Dans mon éternelle quête de dresser un bilan de la fantasy française digne de ce nom et sur les conseils du camarade Yossarian, j'ai décidé d'entamer le Cycle des Contrées de
Jacques Abeille. Clôturé l'année dernière seulement (enfin, l'auteur affirmait déjà l'avoir achevé en 2016, comme quoi on n'est jamais à l'abri d'une nouvelle conclusion), il s'agit d'un des classiques méconnus cherchant (et parvenant) à renouer entre ce genre honni et la littérature blanche, ici par le prisme du surréalisme tardif. Écrit dans les années 70, publié en 82, le premier tome,
Les Jardins Statuaires, a été une galère éditoriale (et on se demande pourquoi une notice en fin de livre n'explique pas ce parcours du combattant) ; toujours est-il qu'il ressort malgré tout à partir de 2013 dans la maison d'éditions Attila (depuis renommée le Tripode, pour vous la faire court), le tout dans un ouvrage particulièrement soigné visuellement.

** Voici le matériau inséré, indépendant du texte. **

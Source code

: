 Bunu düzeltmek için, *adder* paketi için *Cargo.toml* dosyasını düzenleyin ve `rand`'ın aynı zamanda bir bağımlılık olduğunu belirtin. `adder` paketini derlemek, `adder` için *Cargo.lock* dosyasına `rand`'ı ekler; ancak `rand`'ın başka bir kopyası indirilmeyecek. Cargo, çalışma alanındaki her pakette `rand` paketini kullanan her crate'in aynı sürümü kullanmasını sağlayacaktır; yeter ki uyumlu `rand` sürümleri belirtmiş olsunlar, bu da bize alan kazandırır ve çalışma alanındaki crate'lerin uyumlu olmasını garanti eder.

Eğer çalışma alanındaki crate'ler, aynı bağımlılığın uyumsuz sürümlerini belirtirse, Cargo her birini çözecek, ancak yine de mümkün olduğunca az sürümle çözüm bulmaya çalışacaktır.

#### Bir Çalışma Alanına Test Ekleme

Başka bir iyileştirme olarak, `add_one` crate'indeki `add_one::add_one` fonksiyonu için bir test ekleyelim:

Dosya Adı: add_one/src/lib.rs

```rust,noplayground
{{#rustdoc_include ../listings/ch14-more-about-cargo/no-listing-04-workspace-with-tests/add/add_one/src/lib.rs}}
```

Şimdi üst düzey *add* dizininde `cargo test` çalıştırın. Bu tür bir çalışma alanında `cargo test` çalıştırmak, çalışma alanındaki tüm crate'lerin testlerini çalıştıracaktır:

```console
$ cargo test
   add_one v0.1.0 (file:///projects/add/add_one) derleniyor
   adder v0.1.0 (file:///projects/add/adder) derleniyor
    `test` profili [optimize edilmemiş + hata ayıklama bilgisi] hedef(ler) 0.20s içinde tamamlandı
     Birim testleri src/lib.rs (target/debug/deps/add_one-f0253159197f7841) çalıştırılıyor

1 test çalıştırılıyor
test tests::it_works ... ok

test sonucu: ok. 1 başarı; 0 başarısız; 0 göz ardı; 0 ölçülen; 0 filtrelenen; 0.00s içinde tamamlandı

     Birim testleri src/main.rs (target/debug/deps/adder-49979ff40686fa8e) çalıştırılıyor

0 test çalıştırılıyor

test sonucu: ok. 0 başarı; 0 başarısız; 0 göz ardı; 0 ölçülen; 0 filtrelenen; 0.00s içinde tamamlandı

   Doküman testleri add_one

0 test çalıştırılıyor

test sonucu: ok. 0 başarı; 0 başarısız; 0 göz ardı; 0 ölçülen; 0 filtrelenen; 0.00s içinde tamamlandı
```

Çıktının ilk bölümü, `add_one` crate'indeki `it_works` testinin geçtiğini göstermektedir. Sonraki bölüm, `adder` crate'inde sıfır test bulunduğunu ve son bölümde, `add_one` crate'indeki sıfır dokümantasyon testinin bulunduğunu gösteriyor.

Parce que oui, quand on porte autant d'attention à se démarquer de l'édition du tout-venant, il est surprenant qu'on ne soit pas davantage reconnu, et j'ai eu l'agréable impression de découvrir un trésor n'appartenant qu'à moi seul (bon, même si je l'avais emprunté en bibliothèque) : police unique forgée spécialement pour la saga, gravures de Schuitten le plus souvent sur fond noir, pagination non-conventionnelle pour ajouter à l'aspect étrange, on ressent
un amour du livre-objet que ne vient tiédir que l'absence des alinéas. L'histoire suit donc un voyageur découvrant une région du monde, le notre ou un autre, rien n'est sûr (Byzance est évoquée à un moment), où les statues poussent du sol et où des jardiniers s'affairent à les cultiver et leur donner une forme acceptable. Il s'agit d'hommes sans pouvoir, se contentant de peu, vivant dans de petits domaines où ils s'entraident les uns les autres dans toutes les tâches. Durant les cinquante premières pages, on se demande même si l'on n'a pas affaire à une utopie, mais quelque chose de sombre et amer dans le style met nos sens aux aguets. Et tout ça a l'air bien trop beau…
Avec ce roman,
Jacques Abeille nous décrit donc minutieusement une société étrange mais cohérente, qui semble figée depuis longtemps dans une absence de véritable création artistique et une misogynie latente ; société qui ne fera pas long feu face à l'arrivée imminente de barbares venus du Nord. Pas étonnant que François Schuitten se soit retrouvé embarqué dans de genre de projets : si Abeille n'a pas sa démence architecturale, on retrouve chez les deux hommes une certaine étrangeté dans l'imagination des éléments fantastiques, ainsi qu'un certain plaisir à bousculer des environnements sociaux moribonds inspirés de l'Europe.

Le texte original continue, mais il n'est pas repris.